Input data –
-=-=-

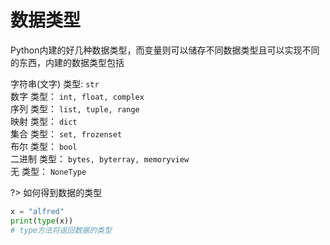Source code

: # 数据类型

Python内建的好几种数据类型，而变量则可以储存不同数据类型且可以实现不同的东西，内建的数据类型包括

字符串(文字) 类型:      ```str```<br>
数字 类型：             ```int, float, complex``` <br>
序列 类型：             ```list, tuple, range``` <br>
映射 类型：             ```dict``` <br>
集合 类型：             ```set, frozenset``` <br>
布尔 类型：             ```bool``` <br>
二进制 类型：           ```bytes, byterray, memoryview``` <br>
无 类型：               ```NoneType``` <br>

?> 如何得到数据的类型
```python
x = "alfred"
print(type(x))
# type方法将返回数据的类型
```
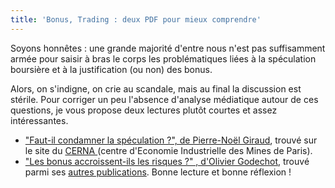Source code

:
 ```yaml
---
title: 'Bonus, Trading : deux PDF pour mieux comprendre'
---
```


Soyons honnêtes : une grande majorité d'entre nous n'est pas suffisamment armée
pour saisir à bras le corps les problématiques liées à la spéculation boursière
et à la justification (ou non) des bonus.

<!-- more -->

Alors, on s'indigne, on crie au scandale, mais au final la discussion est
stérile. Pour corriger un peu l'absence d'analyse médiatique autour de ces
questions, je vous propose deux lectures plutôt courtes et assez intéressantes.

-   ["Faut-il condamner la spéculation ?", de Pierre-Noël Giraud](http://www.cerna.ensmp.fr/Documents/PNG-AlterEco-06-02.pdf),
    trouvé sur le site du [CERNA ](http://www.cerna.ensmp.fr)(centre d'Economie
    Industrielle des Mines de Paris).
-   ["Les bonus accroissent-ils les risques ?" , d'Olivier Godechot](http://olivier.godechot.free.fr/hopfichiers/Godechot_CAE_Bonus_risque.pdf),
    trouvé parmi ses
    [autres publications](http://olivier.godechot.free.fr/hoprubrique.php?id_rub=21).
    Bonne lecture et bonne réflexion !
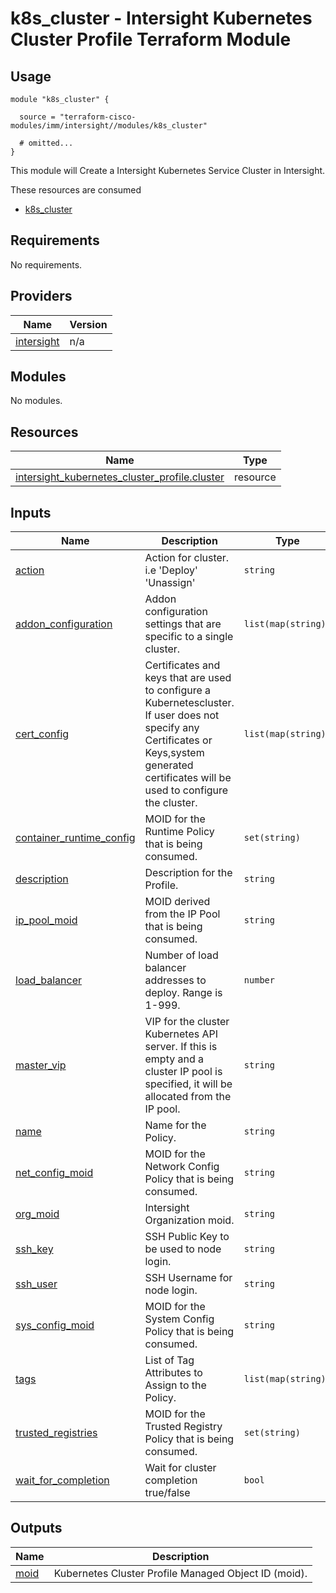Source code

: # k8s_cluster - Intersight Kubernetes Cluster Profile Terraform Module

## Usage

```hcl
module "k8s_cluster" {

  source = "terraform-cisco-modules/imm/intersight//modules/k8s_cluster"

  # omitted...
}
```

This module will Create a Intersight Kubernetes Service Cluster in Intersight.  

These resources are consumed

* [k8s_cluster](https://registry.terraform.io/providers/CiscoDevNet/intersight/latest/docs/resources/kubernetes_cluster_profile)

<!-- BEGINNING OF PRE-COMMIT-TERRAFORM DOCS HOOK -->
## Requirements

No requirements.

## Providers

| Name | Version |
|------|---------|
| <a name="provider_intersight"></a> [intersight](#provider\_intersight) | n/a |

## Modules

No modules.

## Resources

| Name | Type |
|------|------|
| [intersight_kubernetes_cluster_profile.cluster](https://registry.terraform.io/providers/CiscoDevNet/intersight/latest/docs/resources/kubernetes_cluster_profile) | resource |

## Inputs

| Name | Description | Type | Default | Required |
|------|-------------|------|---------|:--------:|
| <a name="input_action"></a> [action](#input\_action) | Action for cluster. i.e 'Deploy' 'Unassign' | `string` | `"Unassign"` | no |
| <a name="input_addon_configuration"></a> [addon\_configuration](#input\_addon\_configuration) | Addon configuration settings that are specific to a single cluster. | `list(map(string))` | `[]` | no |
| <a name="input_cert_config"></a> [cert\_config](#input\_cert\_config) | Certificates and keys that are used to configure a Kubernetescluster. If user does not specify any Certificates or Keys,system generated certificates will be used to configure the cluster. | `list(map(string))` | `[]` | no |
| <a name="input_container_runtime_config"></a> [container\_runtime\_config](#input\_container\_runtime\_config) | MOID for the Runtime Policy that is being consumed. | `set(string)` | `[]` | no |
| <a name="input_description"></a> [description](#input\_description) | Description for the Profile. | `string` | `""` | no |
| <a name="input_ip_pool_moid"></a> [ip\_pool\_moid](#input\_ip\_pool\_moid) | MOID derived from the IP Pool that is being consumed. | `string` | n/a | yes |
| <a name="input_load_balancer"></a> [load\_balancer](#input\_load\_balancer) | Number of load balancer addresses to deploy. Range is 1-999. | `number` | `3` | no |
| <a name="input_master_vip"></a> [master\_vip](#input\_master\_vip) | VIP for the cluster Kubernetes API server. If this is empty and a cluster IP pool is specified, it will be allocated from the IP pool. | `string` | `""` | no |
| <a name="input_name"></a> [name](#input\_name) | Name for the Policy. | `string` | `"k8s_cluster"` | no |
| <a name="input_net_config_moid"></a> [net\_config\_moid](#input\_net\_config\_moid) | MOID for the Network Config Policy that is being consumed. | `string` | n/a | yes |
| <a name="input_org_moid"></a> [org\_moid](#input\_org\_moid) | Intersight Organization moid. | `string` | n/a | yes |
| <a name="input_ssh_key"></a> [ssh\_key](#input\_ssh\_key) | SSH Public Key to be used to node login. | `string` | n/a | yes |
| <a name="input_ssh_user"></a> [ssh\_user](#input\_ssh\_user) | SSH Username for node login. | `string` | `"iksadmin"` | no |
| <a name="input_sys_config_moid"></a> [sys\_config\_moid](#input\_sys\_config\_moid) | MOID for the System Config Policy that is being consumed. | `string` | n/a | yes |
| <a name="input_tags"></a> [tags](#input\_tags) | List of Tag Attributes to Assign to the Policy. | `list(map(string))` | `[]` | no |
| <a name="input_trusted_registries"></a> [trusted\_registries](#input\_trusted\_registries) | MOID for the Trusted Registry Policy that is being consumed. | `set(string)` | `[]` | no |
| <a name="input_wait_for_completion"></a> [wait\_for\_completion](#input\_wait\_for\_completion) | Wait for cluster completion true/false | `bool` | `false` | no |

## Outputs

| Name | Description |
|------|-------------|
| <a name="output_moid"></a> [moid](#output\_moid) | Kubernetes Cluster Profile Managed Object ID (moid). |
<!-- END OF PRE-COMMIT-TERRAFORM DOCS HOOK -->
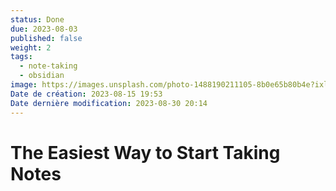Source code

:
 ```yaml
---
status: Done
due: 2023-08-03
published: false
weight: 2
tags:
  - note-taking
  - obsidian
image: https://images.unsplash.com/photo-1488190211105-8b0e65b80b4e?ixlib=rb-4.0.3&ixid=MnwxMjA3fDB8MHxwaG90by1wYWdlfHx8fGVufDB8fHx8&auto=format&fit=crop&w=300&q=80
Date de création: 2023-08-15 19:53
Date dernière modification: 2023-08-30 20:14
---
```


# The Easiest Way to Start Taking Notes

-=-=-

What you will do –
Your answer should be a single number: how many lines of the material above include "Date".

Task result –
2